▶ [GOAL OF THE EXERCISE] Read through the data and report every line in which the word "запускаем" occurs.

▶ [DATA FOR REVIEW]
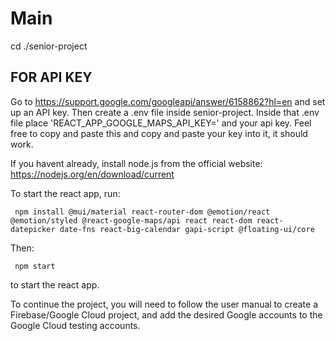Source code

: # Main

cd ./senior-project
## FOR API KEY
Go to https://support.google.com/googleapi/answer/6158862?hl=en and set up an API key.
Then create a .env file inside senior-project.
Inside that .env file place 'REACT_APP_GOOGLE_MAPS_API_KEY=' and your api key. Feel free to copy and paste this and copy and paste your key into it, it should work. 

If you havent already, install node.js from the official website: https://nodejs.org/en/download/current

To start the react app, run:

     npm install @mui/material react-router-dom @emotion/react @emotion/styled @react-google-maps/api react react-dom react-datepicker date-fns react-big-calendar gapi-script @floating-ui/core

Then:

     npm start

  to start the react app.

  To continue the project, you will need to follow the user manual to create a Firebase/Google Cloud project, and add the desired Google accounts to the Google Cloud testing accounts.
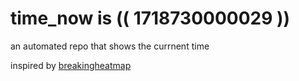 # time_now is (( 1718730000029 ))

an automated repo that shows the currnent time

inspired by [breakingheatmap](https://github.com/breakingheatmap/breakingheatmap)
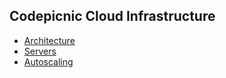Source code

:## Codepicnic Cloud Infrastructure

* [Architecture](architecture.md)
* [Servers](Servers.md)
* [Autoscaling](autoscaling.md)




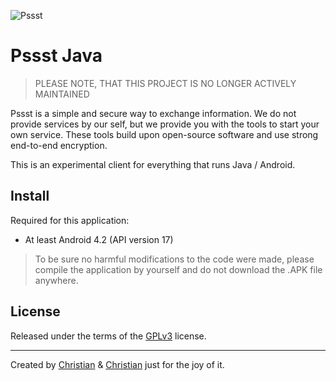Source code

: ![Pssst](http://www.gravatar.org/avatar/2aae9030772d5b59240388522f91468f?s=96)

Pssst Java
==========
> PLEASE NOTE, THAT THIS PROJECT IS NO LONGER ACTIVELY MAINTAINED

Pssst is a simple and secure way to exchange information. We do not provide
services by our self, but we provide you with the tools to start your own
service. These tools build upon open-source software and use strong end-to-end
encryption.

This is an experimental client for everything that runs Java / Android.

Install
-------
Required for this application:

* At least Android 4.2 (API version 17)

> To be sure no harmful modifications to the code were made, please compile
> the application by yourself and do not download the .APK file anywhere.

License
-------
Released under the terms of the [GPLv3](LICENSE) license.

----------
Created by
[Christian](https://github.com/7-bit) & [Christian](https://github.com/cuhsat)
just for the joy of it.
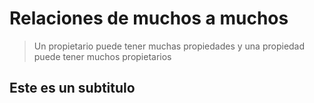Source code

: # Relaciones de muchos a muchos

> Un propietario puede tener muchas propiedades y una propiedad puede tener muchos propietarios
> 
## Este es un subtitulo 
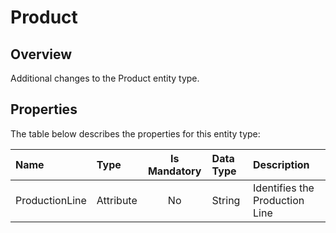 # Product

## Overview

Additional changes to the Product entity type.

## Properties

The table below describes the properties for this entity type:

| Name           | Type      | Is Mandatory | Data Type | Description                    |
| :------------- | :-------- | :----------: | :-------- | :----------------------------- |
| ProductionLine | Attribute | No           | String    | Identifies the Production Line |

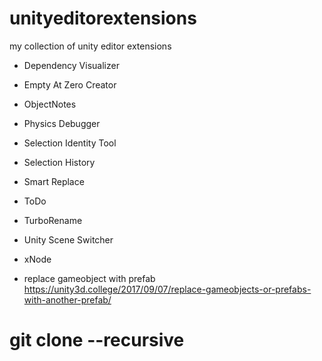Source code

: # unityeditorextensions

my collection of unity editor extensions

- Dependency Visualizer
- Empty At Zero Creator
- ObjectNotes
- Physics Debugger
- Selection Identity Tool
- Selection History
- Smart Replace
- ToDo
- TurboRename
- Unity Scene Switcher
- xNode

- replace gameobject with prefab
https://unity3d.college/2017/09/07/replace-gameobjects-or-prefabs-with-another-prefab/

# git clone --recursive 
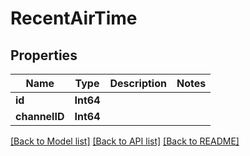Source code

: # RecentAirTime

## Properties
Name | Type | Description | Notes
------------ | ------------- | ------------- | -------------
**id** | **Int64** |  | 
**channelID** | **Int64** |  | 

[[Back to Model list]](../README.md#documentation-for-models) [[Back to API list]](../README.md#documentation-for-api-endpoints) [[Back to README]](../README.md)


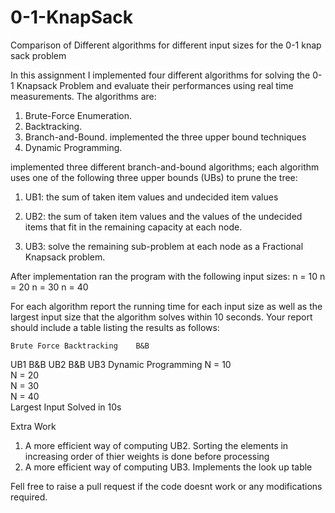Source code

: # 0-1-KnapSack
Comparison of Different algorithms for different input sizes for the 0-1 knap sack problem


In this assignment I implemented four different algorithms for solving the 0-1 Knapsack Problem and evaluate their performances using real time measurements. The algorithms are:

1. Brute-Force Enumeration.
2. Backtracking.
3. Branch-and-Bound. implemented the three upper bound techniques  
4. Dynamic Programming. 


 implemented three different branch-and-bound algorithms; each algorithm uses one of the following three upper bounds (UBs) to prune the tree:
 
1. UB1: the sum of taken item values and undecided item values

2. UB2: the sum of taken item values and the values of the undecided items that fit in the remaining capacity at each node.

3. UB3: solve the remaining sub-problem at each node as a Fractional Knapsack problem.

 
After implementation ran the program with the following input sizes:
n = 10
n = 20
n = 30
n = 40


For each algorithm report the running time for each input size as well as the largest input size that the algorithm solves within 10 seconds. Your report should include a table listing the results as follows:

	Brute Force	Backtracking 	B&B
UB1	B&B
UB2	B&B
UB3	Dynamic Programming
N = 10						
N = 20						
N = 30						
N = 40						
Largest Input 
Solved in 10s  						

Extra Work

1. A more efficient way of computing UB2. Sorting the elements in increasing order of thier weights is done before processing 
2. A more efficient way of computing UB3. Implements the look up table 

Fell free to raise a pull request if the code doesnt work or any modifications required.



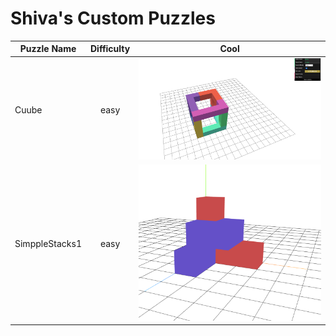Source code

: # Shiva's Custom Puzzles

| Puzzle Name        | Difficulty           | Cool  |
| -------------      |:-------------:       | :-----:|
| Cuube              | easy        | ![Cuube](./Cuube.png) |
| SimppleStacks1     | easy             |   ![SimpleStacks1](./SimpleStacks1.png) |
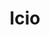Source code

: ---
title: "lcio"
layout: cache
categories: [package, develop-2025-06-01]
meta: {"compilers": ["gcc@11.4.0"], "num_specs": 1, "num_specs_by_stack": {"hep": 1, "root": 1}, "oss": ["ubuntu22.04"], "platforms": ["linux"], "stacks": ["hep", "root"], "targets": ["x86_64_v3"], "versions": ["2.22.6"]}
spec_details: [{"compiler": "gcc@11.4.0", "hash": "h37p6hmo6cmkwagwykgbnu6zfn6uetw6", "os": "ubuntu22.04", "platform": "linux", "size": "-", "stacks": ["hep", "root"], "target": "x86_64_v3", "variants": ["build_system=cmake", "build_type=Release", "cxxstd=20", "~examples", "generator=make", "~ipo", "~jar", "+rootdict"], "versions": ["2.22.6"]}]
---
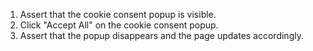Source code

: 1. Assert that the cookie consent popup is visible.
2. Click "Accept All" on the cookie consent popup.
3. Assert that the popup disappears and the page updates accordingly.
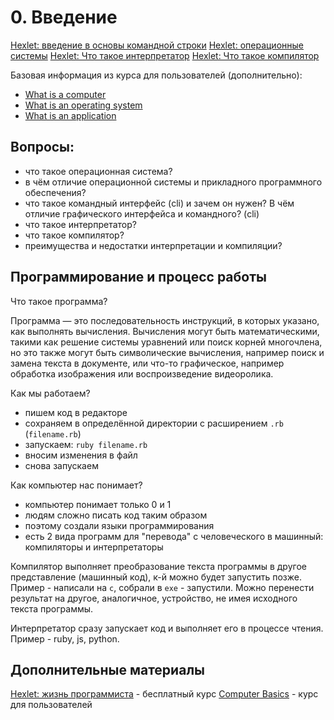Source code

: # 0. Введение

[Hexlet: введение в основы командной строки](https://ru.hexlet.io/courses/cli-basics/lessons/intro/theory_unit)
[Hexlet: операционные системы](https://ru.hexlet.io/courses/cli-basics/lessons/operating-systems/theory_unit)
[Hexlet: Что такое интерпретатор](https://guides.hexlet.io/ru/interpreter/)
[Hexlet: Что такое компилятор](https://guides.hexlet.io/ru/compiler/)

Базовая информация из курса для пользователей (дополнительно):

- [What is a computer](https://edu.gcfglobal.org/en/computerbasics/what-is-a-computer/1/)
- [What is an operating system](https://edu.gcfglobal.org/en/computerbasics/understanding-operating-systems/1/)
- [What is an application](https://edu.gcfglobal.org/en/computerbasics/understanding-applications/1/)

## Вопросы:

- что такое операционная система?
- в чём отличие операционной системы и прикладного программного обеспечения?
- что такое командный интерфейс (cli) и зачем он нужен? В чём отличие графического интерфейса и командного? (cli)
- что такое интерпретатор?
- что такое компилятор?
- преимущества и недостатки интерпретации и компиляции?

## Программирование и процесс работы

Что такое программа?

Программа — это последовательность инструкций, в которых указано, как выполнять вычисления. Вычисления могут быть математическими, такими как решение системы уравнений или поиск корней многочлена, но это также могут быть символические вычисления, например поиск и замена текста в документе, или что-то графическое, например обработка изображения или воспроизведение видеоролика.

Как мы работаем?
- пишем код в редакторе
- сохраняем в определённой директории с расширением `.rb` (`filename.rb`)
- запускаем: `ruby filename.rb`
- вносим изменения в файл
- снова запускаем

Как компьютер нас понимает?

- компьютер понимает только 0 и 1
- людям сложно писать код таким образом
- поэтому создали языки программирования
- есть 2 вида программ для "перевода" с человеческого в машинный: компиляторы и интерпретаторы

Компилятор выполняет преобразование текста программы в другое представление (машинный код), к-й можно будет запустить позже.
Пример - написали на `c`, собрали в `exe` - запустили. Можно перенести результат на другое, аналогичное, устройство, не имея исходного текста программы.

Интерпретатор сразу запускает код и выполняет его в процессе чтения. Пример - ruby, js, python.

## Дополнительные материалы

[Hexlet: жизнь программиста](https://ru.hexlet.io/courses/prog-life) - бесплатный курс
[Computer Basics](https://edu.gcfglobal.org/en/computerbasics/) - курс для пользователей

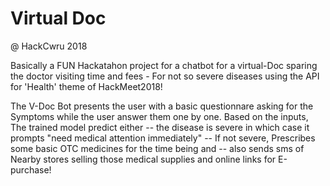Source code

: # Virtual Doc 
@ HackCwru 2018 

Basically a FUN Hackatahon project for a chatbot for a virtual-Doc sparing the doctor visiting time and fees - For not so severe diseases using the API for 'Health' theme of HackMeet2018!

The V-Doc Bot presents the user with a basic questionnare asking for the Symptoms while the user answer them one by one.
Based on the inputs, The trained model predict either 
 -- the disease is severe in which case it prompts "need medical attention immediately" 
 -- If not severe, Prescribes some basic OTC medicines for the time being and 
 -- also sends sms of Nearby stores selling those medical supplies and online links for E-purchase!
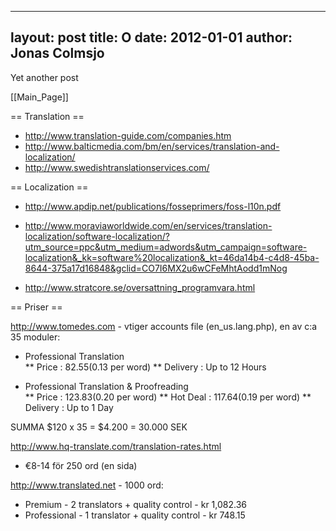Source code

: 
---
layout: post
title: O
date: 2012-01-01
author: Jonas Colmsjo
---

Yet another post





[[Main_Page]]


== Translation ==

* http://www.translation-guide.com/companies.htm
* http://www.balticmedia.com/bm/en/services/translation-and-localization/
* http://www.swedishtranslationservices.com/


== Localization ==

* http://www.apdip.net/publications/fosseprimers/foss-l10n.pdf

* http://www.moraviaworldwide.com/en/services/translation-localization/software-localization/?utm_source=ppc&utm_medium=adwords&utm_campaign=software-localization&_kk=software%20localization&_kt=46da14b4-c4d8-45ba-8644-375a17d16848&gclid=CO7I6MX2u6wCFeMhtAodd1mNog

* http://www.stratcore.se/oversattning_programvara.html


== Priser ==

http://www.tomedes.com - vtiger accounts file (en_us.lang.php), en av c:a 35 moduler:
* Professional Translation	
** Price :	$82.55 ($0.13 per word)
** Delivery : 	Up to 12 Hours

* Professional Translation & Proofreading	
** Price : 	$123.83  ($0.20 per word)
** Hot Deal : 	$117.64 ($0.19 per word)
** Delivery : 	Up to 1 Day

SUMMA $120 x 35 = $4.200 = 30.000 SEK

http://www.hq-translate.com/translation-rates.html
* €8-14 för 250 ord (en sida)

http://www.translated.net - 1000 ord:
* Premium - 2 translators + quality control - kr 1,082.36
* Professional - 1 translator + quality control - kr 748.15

▶ [REPLY]
- запускаем: `ruby filename.rb`
- снова запускаем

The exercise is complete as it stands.